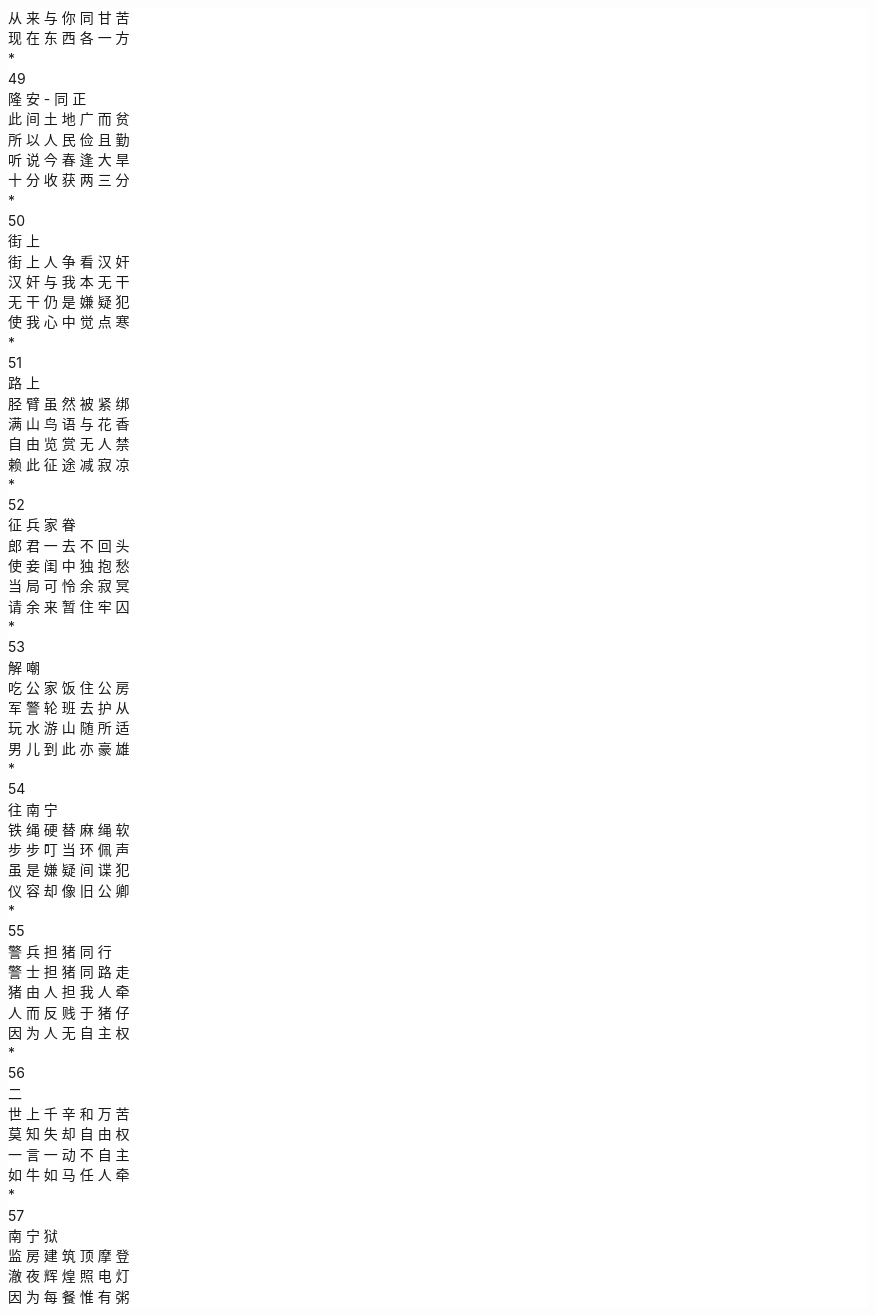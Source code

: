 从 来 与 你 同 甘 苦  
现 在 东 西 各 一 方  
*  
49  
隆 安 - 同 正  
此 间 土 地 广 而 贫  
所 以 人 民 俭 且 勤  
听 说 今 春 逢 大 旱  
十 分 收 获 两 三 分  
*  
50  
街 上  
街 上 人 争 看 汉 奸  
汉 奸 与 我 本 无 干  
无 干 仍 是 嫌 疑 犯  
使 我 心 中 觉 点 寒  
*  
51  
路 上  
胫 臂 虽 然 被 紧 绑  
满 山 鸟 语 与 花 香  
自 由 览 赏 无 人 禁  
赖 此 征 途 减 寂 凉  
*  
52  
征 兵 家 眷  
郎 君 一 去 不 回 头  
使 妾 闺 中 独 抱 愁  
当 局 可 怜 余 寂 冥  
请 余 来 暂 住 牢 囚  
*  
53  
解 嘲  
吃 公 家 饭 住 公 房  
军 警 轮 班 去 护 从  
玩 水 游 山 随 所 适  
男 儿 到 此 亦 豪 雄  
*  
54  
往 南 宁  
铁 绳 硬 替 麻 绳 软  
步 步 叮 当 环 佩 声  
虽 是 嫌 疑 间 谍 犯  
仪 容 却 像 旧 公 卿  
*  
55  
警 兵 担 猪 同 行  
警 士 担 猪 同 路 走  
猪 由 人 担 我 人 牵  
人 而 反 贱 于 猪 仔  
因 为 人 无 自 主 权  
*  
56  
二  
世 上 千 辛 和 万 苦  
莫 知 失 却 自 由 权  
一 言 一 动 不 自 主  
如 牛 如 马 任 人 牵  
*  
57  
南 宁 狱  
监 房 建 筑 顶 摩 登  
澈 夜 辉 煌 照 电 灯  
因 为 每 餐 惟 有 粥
________
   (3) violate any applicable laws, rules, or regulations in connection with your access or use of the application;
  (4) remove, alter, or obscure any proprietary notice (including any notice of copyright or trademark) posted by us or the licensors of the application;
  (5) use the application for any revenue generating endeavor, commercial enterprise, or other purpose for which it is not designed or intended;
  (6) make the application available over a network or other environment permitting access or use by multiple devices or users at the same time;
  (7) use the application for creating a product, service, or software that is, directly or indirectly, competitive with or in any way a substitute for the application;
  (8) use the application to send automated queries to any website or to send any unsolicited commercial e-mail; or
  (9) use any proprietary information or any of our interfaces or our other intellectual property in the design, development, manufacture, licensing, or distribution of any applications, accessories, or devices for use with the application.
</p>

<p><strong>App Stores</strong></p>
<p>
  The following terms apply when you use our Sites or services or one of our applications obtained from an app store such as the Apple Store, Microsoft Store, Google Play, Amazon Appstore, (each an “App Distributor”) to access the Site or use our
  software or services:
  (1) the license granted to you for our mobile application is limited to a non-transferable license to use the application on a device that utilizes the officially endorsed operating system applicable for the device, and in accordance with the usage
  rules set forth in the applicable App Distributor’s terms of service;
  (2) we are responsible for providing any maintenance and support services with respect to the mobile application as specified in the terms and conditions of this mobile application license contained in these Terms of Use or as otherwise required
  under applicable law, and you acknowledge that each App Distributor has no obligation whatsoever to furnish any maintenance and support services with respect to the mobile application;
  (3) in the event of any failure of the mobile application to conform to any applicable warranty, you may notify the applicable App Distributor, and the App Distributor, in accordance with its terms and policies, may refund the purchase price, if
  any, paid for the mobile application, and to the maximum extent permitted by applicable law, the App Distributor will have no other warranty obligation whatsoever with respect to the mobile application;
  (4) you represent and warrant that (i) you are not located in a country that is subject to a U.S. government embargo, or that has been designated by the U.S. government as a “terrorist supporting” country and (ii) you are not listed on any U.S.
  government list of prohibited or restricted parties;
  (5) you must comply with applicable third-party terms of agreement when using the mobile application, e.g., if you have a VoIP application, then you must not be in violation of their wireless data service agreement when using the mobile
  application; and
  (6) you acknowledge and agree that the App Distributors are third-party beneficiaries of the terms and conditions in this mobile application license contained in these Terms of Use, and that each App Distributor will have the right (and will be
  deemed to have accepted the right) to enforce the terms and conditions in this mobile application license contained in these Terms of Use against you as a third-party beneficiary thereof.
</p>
________
> **PROBLEM**
In the entries above, find every line holding the word "rules" and copy it out.

> **TASK RESULT**
   (3) violate any applicable laws, rules, or regulations in connection with your access or use of the application;
  rules set forth in the applicable App Distributor’s terms of service;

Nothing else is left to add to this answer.